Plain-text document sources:
..........
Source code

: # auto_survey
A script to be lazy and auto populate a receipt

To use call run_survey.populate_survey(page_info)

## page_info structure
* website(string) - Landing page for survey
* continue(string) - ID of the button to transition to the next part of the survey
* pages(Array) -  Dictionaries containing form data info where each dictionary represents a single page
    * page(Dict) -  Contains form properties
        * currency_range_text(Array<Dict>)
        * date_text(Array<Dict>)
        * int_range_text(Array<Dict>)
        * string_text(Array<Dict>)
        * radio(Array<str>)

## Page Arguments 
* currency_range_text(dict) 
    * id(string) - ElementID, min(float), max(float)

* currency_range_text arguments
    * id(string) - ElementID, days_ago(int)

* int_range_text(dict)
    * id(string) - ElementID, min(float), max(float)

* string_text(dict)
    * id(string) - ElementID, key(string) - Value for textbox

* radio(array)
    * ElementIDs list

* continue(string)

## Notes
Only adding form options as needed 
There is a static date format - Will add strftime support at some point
..........
EXERCISE INSTRUCTIONS ::
All lines from the one with "To use call" to the end of the entries above are to be written out exactly, the first and last included.

ANSWER AREA ::
To use call run_survey.populate_survey(page_info)

## page_info structure
* website(string) - Landing page for survey
* continue(string) - ID of the button to transition to the next part of the survey
* pages(Array) -  Dictionaries containing form data info where each dictionary represents a single page
    * page(Dict) -  Contains form properties
        * currency_range_text(Array<Dict>)
        * date_text(Array<Dict>)
        * int_range_text(Array<Dict>)
        * string_text(Array<Dict>)
        * radio(Array<str>)

## Page Arguments 
* currency_range_text(dict) 
    * id(string) - ElementID, min(float), max(float)

* currency_range_text arguments
    * id(string) - ElementID, days_ago(int)

* int_range_text(dict)
    * id(string) - ElementID, min(float), max(float)

* string_text(dict)
    * id(string) - ElementID, key(string) - Value for textbox

* radio(array)
    * ElementIDs list

* continue(string)

## Notes
Only adding form options as needed 
There is a static date format - Will add strftime support at some point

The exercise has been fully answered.